That's going to be tricky since the top-level elements of the JSONs are not the same, i.e. you have map1
and map2
, and hence the schema is inconsistent. I'd speak to the "data producer" and requests a change so the name of the command is described by a separate element.
Given the schema of the DataFrame is as follows:
scala> commands.printSchema
root
|-- commands: array (nullable = true)
| |-- element: string (containsNull = true)
and the number of elements (rows) in it:
scala> commands.count
res1: Long = 1
You have to explode the commands
array of elements first followed by accessing the fields of interest.
// 1. Explode the array
val commandsExploded = commands.select(explode($"commands") as "command")
scala> commandsExploded.count
res2: Long = 2
Let's create the schema of the JSON-encoded records. One could be as follows.

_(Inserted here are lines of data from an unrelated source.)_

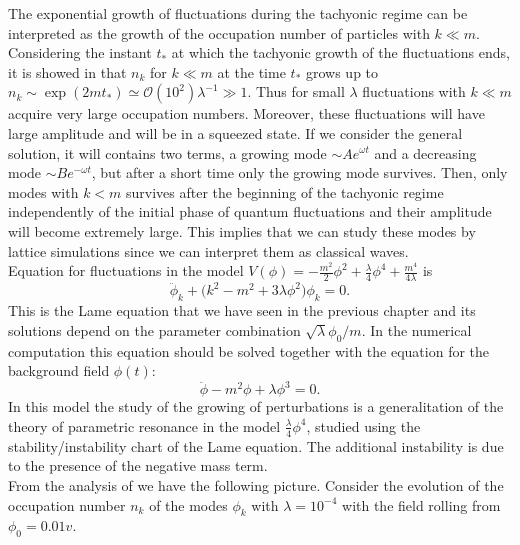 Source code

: \documentclass[11pt,a4paper,twoside]{book}
\begin{document}
 The exponential growth of fluctuations during the tachyonic regime can be interpreted as the growth of the occupation number of particles with $ k \ll m $. Considering the instant $ t_{*} $ at which the tachyonic growth of the fluctuations ends, it is showed in \cite{Chap5:TachyonicInstability} that $ n_{k} $ for $ k \ll m  $ at the time $ t_{*} $ grows up to $ n_{k} \sim \exp(2mt_{*})  \simeq \mathcal{O}(10^{2})\lambda^{-1} \gg 1$. Thus for small $ \lambda $  fluctuations with $ k \ll m $ acquire very large occupation numbers. Moreover, these fluctuations will have large amplitude  and will be in a squeezed state. If we consider the general solution, it will contains two terms, a growing mode $\sim Ae^{\omega t}$ and a decreasing mode $ \sim Be^{-\omega t} $, but after a short time only the growing mode survives. Then, only modes with $ k < m $ survives after the beginning of the tachyonic regime independently of the initial phase of quantum fluctuations and their amplitude will become extremely large. This implies that we can study these modes by lattice simulations since we can interpret them as classical waves. \\
Equation for fluctuations in the model $ V(\phi)=-\frac{m^{2}}{2}\phi^{2} + \frac{\lambda}{4}\phi^{4} + \frac{m^{4}}{4\lambda} $ is 
\begin{equation}
\label{Chap5:equationFluctuation}
\ddot{\phi}_{k} + \Bigg(k^{2} -m^{2} +3\lambda\phi^{2}\Bigg) \phi_{k} = 0.
\end{equation}
This is the Lame equation that we have seen in the previous chapter and its solutions depend on the parameter combination $ \sqrt{\lambda}\phi_{0}/m  $.
In the numerical computation this equation should be solved together with the equation for the background field $\phi(t)$:
\begin{equation}
\label{Chap5:equationBackground}
\ddot{\phi} - m^{2}\phi + \lambda \phi^{3} = 0.
\end{equation}
In this model the study of the growing of  perturbations is a generalitation of the theory of parametric resonance in the model $ \frac{\lambda}{4}\phi^{4} $, studied using the stability/instability chart of the Lame equation. The additional instability is due to the presence of the negative mass term.\\
From the analysis of \cite{Chap5:TachyonicInstability} we have the following picture. Consider the evolution of the occupation number $ n_{k} $ of the modes $ \phi_{k}  $ with $ \lambda = 10^{-4} $ with the field rolling from $ \phi_{0}=0.01v $.
\end{document}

// Note that it accepts map1 and map2 fields
import org.apache.spark.sql.types._
val schema = StructType(
StructField("map1",
StructType(
StructField("completed-stages", LongType, true) ::
StructField("total-stages", LongType, true) :: Nil), true) ::
StructField("map2",
StructType(
StructField("completed-stages", LongType, true) ::
StructField("total-stages", LongType, true) :: Nil), true) ::
StructField("rec", StringType,true) ::
StructField("status", StructType(
StructField("state", StringType, true) :: Nil), true
) :: Nil)
With that, you should use from_json standard function that takes a column with JSON-encoded strings and a schema.
val commands = commandsExploded.select(from_json($"command", schema) as "command")
scala> commands.show(truncate = false)
+-------------------------------+
|command |
+-------------------------------+
|[[1, 1],, test-plan, [SUCCESS]]|
|[, [1, 1], test-proc, [FAILED]]|
+-------------------------------+
Let's have a look at the schema of the commands
dataset.
scala> commands.printSchema
root
|-- command: struct (nullable = true)
| |-- map1: struct (nullable = true)
| | |-- completed-stages: long (nullable = true)
| | |-- total-stages: long (nullable = true)
| |-- map2: struct (nullable = true)
| | |-- completed-stages: long (nullable = true)
| | |-- total-stages: long (nullable = true)
| |-- rec: string (nullable = true)
| |-- status: struct (nullable = true)
| | |-- state: string (nullable = true)
The complex fields like rec
and status
are structs that are .
-accessible.
val recs = commands.select(
$"command.rec" as "rec",
$"command.status.state" as "status")
scala> recs.show
+---------+-------+
| rec| status|
+---------+-------+
|test-plan|SUCCESS|
|test-proc| FAILED|
+---------+-------+
Converting it to a single-record JSON-encoded dataset requires Dataset.toJSON followed by collect_list standard function.
val result = recs.toJSON.agg(collect_list("value"))
scala> result.show(truncate = false)
+-------------------------------------------------------------------------------+
|collect_list(value) |
+-------------------------------------------------------------------------------+
|[{"rec":"test-plan","status":"SUCCESS"}, {"rec":"test-proc","status":"FAILED"}]|
+-------------------------------------------------------------------------------+